Assignment
Using the records below, count the lines containing "ttaat" and give only the total.

------ Recorded information

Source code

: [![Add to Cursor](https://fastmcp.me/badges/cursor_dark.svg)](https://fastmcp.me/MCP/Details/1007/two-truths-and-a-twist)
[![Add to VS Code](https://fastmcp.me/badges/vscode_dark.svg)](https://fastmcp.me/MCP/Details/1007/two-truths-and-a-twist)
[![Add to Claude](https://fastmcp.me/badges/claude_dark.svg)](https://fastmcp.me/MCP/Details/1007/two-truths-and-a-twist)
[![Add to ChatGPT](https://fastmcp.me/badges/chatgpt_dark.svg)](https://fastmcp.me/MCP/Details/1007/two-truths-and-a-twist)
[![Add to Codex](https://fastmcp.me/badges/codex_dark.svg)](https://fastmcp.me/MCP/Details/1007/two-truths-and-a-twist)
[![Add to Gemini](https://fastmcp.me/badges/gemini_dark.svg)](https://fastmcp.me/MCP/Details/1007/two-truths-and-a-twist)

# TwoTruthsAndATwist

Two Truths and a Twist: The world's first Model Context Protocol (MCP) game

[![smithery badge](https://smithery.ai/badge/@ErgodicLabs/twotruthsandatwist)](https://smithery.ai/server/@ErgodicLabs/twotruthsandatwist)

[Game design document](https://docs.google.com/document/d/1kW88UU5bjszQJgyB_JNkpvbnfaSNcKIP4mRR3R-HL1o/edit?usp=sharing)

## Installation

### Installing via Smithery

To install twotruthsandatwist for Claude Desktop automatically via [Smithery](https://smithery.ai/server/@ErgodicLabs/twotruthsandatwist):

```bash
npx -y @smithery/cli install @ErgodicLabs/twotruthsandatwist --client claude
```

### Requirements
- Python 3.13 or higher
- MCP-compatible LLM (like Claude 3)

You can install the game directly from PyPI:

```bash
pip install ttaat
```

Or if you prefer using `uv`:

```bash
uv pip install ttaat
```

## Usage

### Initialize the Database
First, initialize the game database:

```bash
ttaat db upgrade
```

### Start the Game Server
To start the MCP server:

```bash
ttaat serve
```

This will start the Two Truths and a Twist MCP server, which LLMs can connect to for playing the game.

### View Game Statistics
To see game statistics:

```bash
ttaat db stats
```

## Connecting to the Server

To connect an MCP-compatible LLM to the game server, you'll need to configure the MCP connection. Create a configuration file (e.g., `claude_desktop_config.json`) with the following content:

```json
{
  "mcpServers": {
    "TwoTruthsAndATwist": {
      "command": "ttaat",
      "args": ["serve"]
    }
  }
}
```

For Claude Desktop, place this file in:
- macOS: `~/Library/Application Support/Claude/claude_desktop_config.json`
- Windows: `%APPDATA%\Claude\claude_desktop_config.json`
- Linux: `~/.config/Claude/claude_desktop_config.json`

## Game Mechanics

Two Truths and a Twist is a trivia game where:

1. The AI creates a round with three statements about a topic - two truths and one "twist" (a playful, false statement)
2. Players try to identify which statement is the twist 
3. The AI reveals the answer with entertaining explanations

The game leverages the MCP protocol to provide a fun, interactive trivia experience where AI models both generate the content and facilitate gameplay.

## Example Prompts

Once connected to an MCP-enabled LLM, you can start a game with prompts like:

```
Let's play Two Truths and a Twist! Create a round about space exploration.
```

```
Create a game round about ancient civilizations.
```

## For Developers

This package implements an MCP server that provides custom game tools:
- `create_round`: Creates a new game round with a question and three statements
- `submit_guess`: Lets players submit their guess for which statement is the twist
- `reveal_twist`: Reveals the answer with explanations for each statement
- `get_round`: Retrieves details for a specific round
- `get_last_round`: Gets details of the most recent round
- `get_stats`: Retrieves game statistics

------------

Exercise response
6